# Problem description:
Retype the listing that follows, exactly as written.

# Provided data:
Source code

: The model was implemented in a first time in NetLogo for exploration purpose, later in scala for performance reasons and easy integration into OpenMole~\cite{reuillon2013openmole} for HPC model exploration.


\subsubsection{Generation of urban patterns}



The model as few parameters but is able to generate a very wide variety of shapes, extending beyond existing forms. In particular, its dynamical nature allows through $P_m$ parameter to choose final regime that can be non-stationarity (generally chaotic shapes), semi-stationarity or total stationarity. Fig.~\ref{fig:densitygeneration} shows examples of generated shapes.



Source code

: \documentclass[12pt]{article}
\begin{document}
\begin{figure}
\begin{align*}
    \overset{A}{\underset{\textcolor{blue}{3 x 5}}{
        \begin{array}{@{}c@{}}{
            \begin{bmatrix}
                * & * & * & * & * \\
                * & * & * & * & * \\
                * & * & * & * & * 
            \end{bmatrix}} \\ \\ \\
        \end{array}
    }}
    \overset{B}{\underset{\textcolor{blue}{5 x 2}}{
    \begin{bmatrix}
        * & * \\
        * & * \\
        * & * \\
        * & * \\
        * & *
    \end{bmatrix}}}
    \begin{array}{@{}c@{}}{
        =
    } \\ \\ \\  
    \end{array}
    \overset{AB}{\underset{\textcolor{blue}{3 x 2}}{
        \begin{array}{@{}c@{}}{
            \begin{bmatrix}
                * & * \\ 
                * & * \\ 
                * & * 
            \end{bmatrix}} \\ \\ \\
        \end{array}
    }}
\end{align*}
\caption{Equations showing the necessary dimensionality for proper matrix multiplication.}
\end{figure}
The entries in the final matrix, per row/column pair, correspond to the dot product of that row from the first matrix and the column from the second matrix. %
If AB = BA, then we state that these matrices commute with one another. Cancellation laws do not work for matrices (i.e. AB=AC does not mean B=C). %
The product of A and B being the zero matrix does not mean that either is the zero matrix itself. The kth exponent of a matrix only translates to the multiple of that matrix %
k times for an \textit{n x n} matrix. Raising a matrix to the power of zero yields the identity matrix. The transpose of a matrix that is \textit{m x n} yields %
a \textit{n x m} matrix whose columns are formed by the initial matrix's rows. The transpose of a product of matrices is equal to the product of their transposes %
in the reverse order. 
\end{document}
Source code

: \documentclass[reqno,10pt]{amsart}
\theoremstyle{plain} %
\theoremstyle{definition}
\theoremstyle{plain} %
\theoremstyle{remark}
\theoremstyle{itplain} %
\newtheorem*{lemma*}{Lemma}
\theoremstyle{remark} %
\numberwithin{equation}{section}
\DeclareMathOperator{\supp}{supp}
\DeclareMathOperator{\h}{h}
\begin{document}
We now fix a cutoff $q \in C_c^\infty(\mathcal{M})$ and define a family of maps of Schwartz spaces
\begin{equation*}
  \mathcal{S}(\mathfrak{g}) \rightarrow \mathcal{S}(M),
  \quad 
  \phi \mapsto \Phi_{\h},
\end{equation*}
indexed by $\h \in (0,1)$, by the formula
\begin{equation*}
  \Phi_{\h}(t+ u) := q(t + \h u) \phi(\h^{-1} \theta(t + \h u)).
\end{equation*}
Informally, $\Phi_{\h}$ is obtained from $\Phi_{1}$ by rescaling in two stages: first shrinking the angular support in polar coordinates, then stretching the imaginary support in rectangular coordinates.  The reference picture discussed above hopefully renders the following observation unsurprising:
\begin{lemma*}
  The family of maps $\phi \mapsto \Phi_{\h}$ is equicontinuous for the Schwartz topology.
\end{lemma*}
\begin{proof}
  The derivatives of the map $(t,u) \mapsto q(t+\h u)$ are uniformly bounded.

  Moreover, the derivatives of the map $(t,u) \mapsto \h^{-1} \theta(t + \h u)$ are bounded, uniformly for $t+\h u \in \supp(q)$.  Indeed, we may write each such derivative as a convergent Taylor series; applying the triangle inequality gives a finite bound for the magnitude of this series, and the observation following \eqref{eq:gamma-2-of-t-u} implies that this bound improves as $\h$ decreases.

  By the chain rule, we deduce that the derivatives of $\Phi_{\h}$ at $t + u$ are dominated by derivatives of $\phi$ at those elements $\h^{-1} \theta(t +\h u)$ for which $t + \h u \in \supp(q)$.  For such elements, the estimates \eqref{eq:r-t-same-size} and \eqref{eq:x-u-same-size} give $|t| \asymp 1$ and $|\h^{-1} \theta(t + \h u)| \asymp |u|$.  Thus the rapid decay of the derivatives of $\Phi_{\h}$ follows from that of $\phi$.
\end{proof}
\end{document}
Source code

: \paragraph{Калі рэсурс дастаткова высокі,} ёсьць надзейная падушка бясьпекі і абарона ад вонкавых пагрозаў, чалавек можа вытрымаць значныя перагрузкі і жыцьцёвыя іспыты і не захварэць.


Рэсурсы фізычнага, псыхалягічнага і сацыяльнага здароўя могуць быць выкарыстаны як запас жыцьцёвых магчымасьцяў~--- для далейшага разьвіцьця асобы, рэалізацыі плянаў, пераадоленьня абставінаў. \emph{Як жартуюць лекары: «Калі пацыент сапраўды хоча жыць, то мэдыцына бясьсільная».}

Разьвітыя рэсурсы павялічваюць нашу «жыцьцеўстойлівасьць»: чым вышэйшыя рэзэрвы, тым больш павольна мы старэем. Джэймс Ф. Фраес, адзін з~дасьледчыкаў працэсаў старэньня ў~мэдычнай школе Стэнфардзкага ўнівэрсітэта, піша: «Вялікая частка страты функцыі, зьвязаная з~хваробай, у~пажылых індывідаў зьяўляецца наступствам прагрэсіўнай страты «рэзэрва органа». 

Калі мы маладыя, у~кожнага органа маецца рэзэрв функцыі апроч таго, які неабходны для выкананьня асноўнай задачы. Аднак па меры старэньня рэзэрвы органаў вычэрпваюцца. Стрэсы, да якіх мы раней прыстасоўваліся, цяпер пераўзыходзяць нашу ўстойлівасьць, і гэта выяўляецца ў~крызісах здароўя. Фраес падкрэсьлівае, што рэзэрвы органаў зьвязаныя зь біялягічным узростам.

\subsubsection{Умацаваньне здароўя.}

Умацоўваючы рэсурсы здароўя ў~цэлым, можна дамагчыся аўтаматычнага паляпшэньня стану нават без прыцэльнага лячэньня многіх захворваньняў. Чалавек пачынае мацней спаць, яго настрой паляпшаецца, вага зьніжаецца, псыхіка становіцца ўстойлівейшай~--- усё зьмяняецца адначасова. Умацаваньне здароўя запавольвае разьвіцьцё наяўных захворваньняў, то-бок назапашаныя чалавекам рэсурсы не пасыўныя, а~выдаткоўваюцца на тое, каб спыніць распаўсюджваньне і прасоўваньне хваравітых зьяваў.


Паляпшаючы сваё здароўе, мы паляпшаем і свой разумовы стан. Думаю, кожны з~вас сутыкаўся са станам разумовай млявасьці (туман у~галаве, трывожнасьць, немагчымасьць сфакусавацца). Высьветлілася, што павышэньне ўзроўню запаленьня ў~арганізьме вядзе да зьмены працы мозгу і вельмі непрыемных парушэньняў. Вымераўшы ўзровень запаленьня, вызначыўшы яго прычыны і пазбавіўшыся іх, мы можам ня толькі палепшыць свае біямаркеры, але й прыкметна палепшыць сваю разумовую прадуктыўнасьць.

# Solution for this exercise:
Source code

: The model was implemented in a first time in NetLogo for exploration purpose, later in scala for performance reasons and easy integration into OpenMole~\cite{reuillon2013openmole} for HPC model exploration.


\subsubsection{Generation of urban patterns}



The model as few parameters but is able to generate a very wide variety of shapes, extending beyond existing forms. In particular, its dynamical nature allows through $P_m$ parameter to choose final regime that can be non-stationarity (generally chaotic shapes), semi-stationarity or total stationarity. Fig.~\ref{fig:densitygeneration} shows examples of generated shapes.



Source code

: \documentclass[12pt]{article}
\begin{document}
\begin{figure}
\begin{align*}
    \overset{A}{\underset{\textcolor{blue}{3 x 5}}{
        \begin{array}{@{}c@{}}{
            \begin{bmatrix}
                * & * & * & * & * \\
                * & * & * & * & * \\
                * & * & * & * & * 
            \end{bmatrix}} \\ \\ \\
        \end{array}
    }}
    \overset{B}{\underset{\textcolor{blue}{5 x 2}}{
    \begin{bmatrix}
        * & * \\
        * & * \\
        * & * \\
        * & * \\
        * & *
    \end{bmatrix}}}
    \begin{array}{@{}c@{}}{
        =
    } \\ \\ \\  
    \end{array}
    \overset{AB}{\underset{\textcolor{blue}{3 x 2}}{
        \begin{array}{@{}c@{}}{
            \begin{bmatrix}
                * & * \\ 
                * & * \\ 
                * & * 
            \end{bmatrix}} \\ \\ \\
        \end{array}
    }}
\end{align*}
\caption{Equations showing the necessary dimensionality for proper matrix multiplication.}
\end{figure}
The entries in the final matrix, per row/column pair, correspond to the dot product of that row from the first matrix and the column from the second matrix. %
If AB = BA, then we state that these matrices commute with one another. Cancellation laws do not work for matrices (i.e. AB=AC does not mean B=C). %
The product of A and B being the zero matrix does not mean that either is the zero matrix itself. The kth exponent of a matrix only translates to the multiple of that matrix %
k times for an \textit{n x n} matrix. Raising a matrix to the power of zero yields the identity matrix. The transpose of a matrix that is \textit{m x n} yields %
a \textit{n x m} matrix whose columns are formed by the initial matrix's rows. The transpose of a product of matrices is equal to the product of their transposes %
in the reverse order. 
\end{document}
Source code

: \documentclass[reqno,10pt]{amsart}
\theoremstyle{plain} %
\theoremstyle{definition}
\theoremstyle{plain} %
\theoremstyle{remark}
\theoremstyle{itplain} %
\newtheorem*{lemma*}{Lemma}
\theoremstyle{remark} %
\numberwithin{equation}{section}
\DeclareMathOperator{\supp}{supp}
\DeclareMathOperator{\h}{h}
\begin{document}
We now fix a cutoff $q \in C_c^\infty(\mathcal{M})$ and define a family of maps of Schwartz spaces
\begin{equation*}
  \mathcal{S}(\mathfrak{g}) \rightarrow \mathcal{S}(M),
  \quad 
  \phi \mapsto \Phi_{\h},
\end{equation*}
indexed by $\h \in (0,1)$, by the formula
\begin{equation*}
  \Phi_{\h}(t+ u) := q(t + \h u) \phi(\h^{-1} \theta(t + \h u)).
\end{equation*}
Informally, $\Phi_{\h}$ is obtained from $\Phi_{1}$ by rescaling in two stages: first shrinking the angular support in polar coordinates, then stretching the imaginary support in rectangular coordinates.  The reference picture discussed above hopefully renders the following observation unsurprising:
\begin{lemma*}
  The family of maps $\phi \mapsto \Phi_{\h}$ is equicontinuous for the Schwartz topology.
\end{lemma*}
\begin{proof}
  The derivatives of the map $(t,u) \mapsto q(t+\h u)$ are uniformly bounded.

  Moreover, the derivatives of the map $(t,u) \mapsto \h^{-1} \theta(t + \h u)$ are bounded, uniformly for $t+\h u \in \supp(q)$.  Indeed, we may write each such derivative as a convergent Taylor series; applying the triangle inequality gives a finite bound for the magnitude of this series, and the observation following \eqref{eq:gamma-2-of-t-u} implies that this bound improves as $\h$ decreases.

  By the chain rule, we deduce that the derivatives of $\Phi_{\h}$ at $t + u$ are dominated by derivatives of $\phi$ at those elements $\h^{-1} \theta(t +\h u)$ for which $t + \h u \in \supp(q)$.  For such elements, the estimates \eqref{eq:r-t-same-size} and \eqref{eq:x-u-same-size} give $|t| \asymp 1$ and $|\h^{-1} \theta(t + \h u)| \asymp |u|$.  Thus the rapid decay of the derivatives of $\Phi_{\h}$ follows from that of $\phi$.
\end{proof}
\end{document}
Source code

: \paragraph{Калі рэсурс дастаткова высокі,} ёсьць надзейная падушка бясьпекі і абарона ад вонкавых пагрозаў, чалавек можа вытрымаць значныя перагрузкі і жыцьцёвыя іспыты і не захварэць.


Рэсурсы фізычнага, псыхалягічнага і сацыяльнага здароўя могуць быць выкарыстаны як запас жыцьцёвых магчымасьцяў~--- для далейшага разьвіцьця асобы, рэалізацыі плянаў, пераадоленьня абставінаў. \emph{Як жартуюць лекары: «Калі пацыент сапраўды хоча жыць, то мэдыцына бясьсільная».}

Разьвітыя рэсурсы павялічваюць нашу «жыцьцеўстойлівасьць»: чым вышэйшыя рэзэрвы, тым больш павольна мы старэем. Джэймс Ф. Фраес, адзін з~дасьледчыкаў працэсаў старэньня ў~мэдычнай школе Стэнфардзкага ўнівэрсітэта, піша: «Вялікая частка страты функцыі, зьвязаная з~хваробай, у~пажылых індывідаў зьяўляецца наступствам прагрэсіўнай страты «рэзэрва органа». 

Калі мы маладыя, у~кожнага органа маецца рэзэрв функцыі апроч таго, які неабходны для выкананьня асноўнай задачы. Аднак па меры старэньня рэзэрвы органаў вычэрпваюцца. Стрэсы, да якіх мы раней прыстасоўваліся, цяпер пераўзыходзяць нашу ўстойлівасьць, і гэта выяўляецца ў~крызісах здароўя. Фраес падкрэсьлівае, што рэзэрвы органаў зьвязаныя зь біялягічным узростам.

\subsubsection{Умацаваньне здароўя.}

Умацоўваючы рэсурсы здароўя ў~цэлым, можна дамагчыся аўтаматычнага паляпшэньня стану нават без прыцэльнага лячэньня многіх захворваньняў. Чалавек пачынае мацней спаць, яго настрой паляпшаецца, вага зьніжаецца, псыхіка становіцца ўстойлівейшай~--- усё зьмяняецца адначасова. Умацаваньне здароўя запавольвае разьвіцьцё наяўных захворваньняў, то-бок назапашаныя чалавекам рэсурсы не пасыўныя, а~выдаткоўваюцца на тое, каб спыніць распаўсюджваньне і прасоўваньне хваравітых зьяваў.


Паляпшаючы сваё здароўе, мы паляпшаем і свой разумовы стан. Думаю, кожны з~вас сутыкаўся са станам разумовай млявасьці (туман у~галаве, трывожнасьць, немагчымасьць сфакусавацца). Высьветлілася, што павышэньне ўзроўню запаленьня ў~арганізьме вядзе да зьмены працы мозгу і вельмі непрыемных парушэньняў. Вымераўшы ўзровень запаленьня, вызначыўшы яго прычыны і пазбавіўшыся іх, мы можам ня толькі палепшыць свае біямаркеры, але й прыкметна палепшыць сваю разумовую прадуктыўнасьць.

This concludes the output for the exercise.